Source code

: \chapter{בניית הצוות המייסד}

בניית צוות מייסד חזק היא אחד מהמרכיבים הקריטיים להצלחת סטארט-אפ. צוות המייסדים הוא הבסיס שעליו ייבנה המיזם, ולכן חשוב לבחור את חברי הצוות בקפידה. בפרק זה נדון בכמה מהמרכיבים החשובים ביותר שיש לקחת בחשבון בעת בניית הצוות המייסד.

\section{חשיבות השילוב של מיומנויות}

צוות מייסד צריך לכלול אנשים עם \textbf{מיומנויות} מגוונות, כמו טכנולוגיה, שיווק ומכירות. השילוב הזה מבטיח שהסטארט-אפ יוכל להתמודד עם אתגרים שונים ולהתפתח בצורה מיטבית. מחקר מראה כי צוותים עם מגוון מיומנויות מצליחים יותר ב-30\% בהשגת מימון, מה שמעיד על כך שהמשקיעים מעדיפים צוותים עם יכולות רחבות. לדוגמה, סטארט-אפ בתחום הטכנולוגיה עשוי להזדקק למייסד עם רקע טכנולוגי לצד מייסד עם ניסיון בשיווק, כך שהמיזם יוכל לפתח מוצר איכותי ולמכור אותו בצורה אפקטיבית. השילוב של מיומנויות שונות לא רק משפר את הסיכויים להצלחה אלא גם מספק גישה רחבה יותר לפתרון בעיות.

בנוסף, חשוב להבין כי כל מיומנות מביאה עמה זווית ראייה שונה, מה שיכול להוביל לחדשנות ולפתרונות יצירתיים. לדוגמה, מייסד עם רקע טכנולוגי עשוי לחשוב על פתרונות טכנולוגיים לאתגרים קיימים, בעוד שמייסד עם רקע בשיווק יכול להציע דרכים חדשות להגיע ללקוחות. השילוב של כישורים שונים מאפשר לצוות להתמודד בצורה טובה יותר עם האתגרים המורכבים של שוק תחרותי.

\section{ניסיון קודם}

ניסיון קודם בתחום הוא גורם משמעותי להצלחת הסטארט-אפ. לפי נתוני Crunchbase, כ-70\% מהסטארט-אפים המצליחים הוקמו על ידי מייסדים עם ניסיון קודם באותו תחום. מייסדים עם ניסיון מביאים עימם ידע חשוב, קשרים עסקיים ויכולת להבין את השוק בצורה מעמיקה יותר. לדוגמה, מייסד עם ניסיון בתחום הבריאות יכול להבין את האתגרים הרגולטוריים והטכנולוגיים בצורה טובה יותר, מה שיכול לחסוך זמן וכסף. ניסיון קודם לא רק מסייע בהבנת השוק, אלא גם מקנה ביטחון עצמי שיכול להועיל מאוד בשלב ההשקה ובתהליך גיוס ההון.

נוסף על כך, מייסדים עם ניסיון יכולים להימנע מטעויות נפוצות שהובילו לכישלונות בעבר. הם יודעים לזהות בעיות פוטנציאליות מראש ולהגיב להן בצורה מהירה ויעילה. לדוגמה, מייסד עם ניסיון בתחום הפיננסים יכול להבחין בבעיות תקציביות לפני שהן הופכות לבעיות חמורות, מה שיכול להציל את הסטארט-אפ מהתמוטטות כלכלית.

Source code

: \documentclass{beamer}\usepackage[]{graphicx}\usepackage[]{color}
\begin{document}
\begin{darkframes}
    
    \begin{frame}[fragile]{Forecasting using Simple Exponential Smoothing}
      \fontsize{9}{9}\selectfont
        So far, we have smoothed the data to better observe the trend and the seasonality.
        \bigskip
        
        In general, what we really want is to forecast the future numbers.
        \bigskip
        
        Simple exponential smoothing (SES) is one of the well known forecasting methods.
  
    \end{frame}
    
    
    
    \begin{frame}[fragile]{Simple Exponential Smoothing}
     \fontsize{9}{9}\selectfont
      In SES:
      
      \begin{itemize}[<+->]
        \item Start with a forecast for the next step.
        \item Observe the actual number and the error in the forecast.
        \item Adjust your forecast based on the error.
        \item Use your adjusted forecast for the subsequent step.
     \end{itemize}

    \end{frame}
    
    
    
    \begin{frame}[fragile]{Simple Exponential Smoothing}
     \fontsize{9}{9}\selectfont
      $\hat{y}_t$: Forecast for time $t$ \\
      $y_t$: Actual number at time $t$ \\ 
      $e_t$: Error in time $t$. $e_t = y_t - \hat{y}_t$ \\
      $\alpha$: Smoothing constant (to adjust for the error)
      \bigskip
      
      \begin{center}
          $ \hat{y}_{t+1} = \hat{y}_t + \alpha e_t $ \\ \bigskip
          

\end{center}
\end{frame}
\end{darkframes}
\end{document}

THE PROBLEM.
Everything from the line with "נוסף על כך, מייסדים" through the end of the listing, both ends included, needs to be transcribed exactly, with no other lines.

RESPONSE TO THIS EXERCISE.
נוסף על כך, מייסדים עם ניסיון יכולים להימנע מטעויות נפוצות שהובילו לכישלונות בעבר. הם יודעים לזהות בעיות פוטנציאליות מראש ולהגיב להן בצורה מהירה ויעילה. לדוגמה, מייסד עם ניסיון בתחום הפיננסים יכול להבחין בבעיות תקציביות לפני שהן הופכות לבעיות חמורות, מה שיכול להציל את הסטארט-אפ מהתמוטטות כלכלית.

Source code

: \documentclass{beamer}\usepackage[]{graphicx}\usepackage[]{color}
\begin{document}
\begin{darkframes}
    
    \begin{frame}[fragile]{Forecasting using Simple Exponential Smoothing}
      \fontsize{9}{9}\selectfont
        So far, we have smoothed the data to better observe the trend and the seasonality.
        \bigskip
        
        In general, what we really want is to forecast the future numbers.
        \bigskip
        
        Simple exponential smoothing (SES) is one of the well known forecasting methods.
  
    \end{frame}
    
    
    
    \begin{frame}[fragile]{Simple Exponential Smoothing}
     \fontsize{9}{9}\selectfont
      In SES:
      
      \begin{itemize}[<+->]
        \item Start with a forecast for the next step.
        \item Observe the actual number and the error in the forecast.
        \item Adjust your forecast based on the error.
        \item Use your adjusted forecast for the subsequent step.
     \end{itemize}

    \end{frame}
    
    
    
    \begin{frame}[fragile]{Simple Exponential Smoothing}
     \fontsize{9}{9}\selectfont
      $\hat{y}_t$: Forecast for time $t$ \\
      $y_t$: Actual number at time $t$ \\ 
      $e_t$: Error in time $t$. $e_t = y_t - \hat{y}_t$ \\
      $\alpha$: Smoothing constant (to adjust for the error)
      \bigskip
      
      \begin{center}
          $ \hat{y}_{t+1} = \hat{y}_t + \alpha e_t $ \\ \bigskip
          

\end{center}
\end{frame}
\end{darkframes}
\end{document}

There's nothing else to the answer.